四半期報告書-第47期第1四半期(平成30年4月1日-平成30年6月30日)
当第1四半期連結累計期間における当社グループの財政状態、経営成績及びキャッシュ・フロー(以下、「経営成績等」という。)の状況の概要並びに経営者の視点による当社グループの経営成績等の状況に関する認識及び分析・検討内容は次のとおりであります。
なお、文中の将来に関する事項は、当第1四半期連結累計期間末において判断したものであります。
経営成績等の概要
(1)業績
当第1四半期連結累計期間の当社グループの連結業績は、売上高4,705百万円(前年同四半期10,515百万円)、経常利益3,059百万円(前年同四半期7,061百万円)、親会社株主に帰属する四半期純利益2,985百万円(前年同四半期5,236百万円)となりました。

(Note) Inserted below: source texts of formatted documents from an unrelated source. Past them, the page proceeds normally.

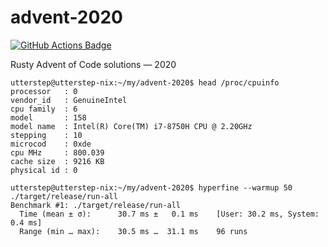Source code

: # advent-2020

[![GitHub Actions Badge](https://github.com/utter-step/advent-2020/workflows/CI/badge.svg)](https://github.com/utter-step/advent-2020/actions?query=workflow%3ACI)

Rusty Advent of Code solutions — 2020

```console
utterstep@utterstep-nix:~/my/advent-2020$ head /proc/cpuinfo
processor   : 0
vendor_id   : GenuineIntel
cpu family  : 6
model       : 158
model name  : Intel(R) Core(TM) i7-8750H CPU @ 2.20GHz
stepping    : 10
microcod    : 0xde
cpu MHz     : 800.039
cache size  : 9216 KB
physical id : 0

utterstep@utterstep-nix:~/my/advent-2020$ hyperfine --warmup 50 ./target/release/run-all
Benchmark #1: ./target/release/run-all
  Time (mean ± σ):      30.7 ms ±   0.1 ms    [User: 30.2 ms, System: 0.4 ms]
  Range (min … max):    30.5 ms …  31.1 ms    96 runs

```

主な営業活動の状況は、次のとおりであります。なお、当社グループは、ファンド運用事業の単一セグメントであります。
(投資実行の状況)
当第1四半期連結累計期間の当社グループ及びファンドの投資実行額は6,305百万円(前年同四半期9,092百万円)、投資会社数は15社(前年同四半期20社)となりました。
基幹ファンドの増額により、1年間の組入れ想定額も増加しています。各年度により、地域ごとの投資総額は変動しますが、投資対象の業界動向、競合状況、バリュエーションなどを見据えながら、3年前後のファンドの新規組入れ期間を意識したポートフォリオの構築を計っていきます。
(キャピタルゲインと新規上場の状況)
営業投資有価証券売上高は3,967百万円(前年同四半期7,727百万円)になりました。キャピタルゲインは2,314百万円(前年同四半期5,474百万円)となりました。その内訳は上場株式の売却によるものが1,672百万円(前年同四半期1,422百万円)、上場株式以外によるものが641百万円(前年同四半期4,052百万円)であります。上場株式以外によるキャピタルゲイン641百万円の内訳は、売却益1,356百万円(前年同四半期4,514百万円)・売却損714百万円(前年同四半期462百万円)であります。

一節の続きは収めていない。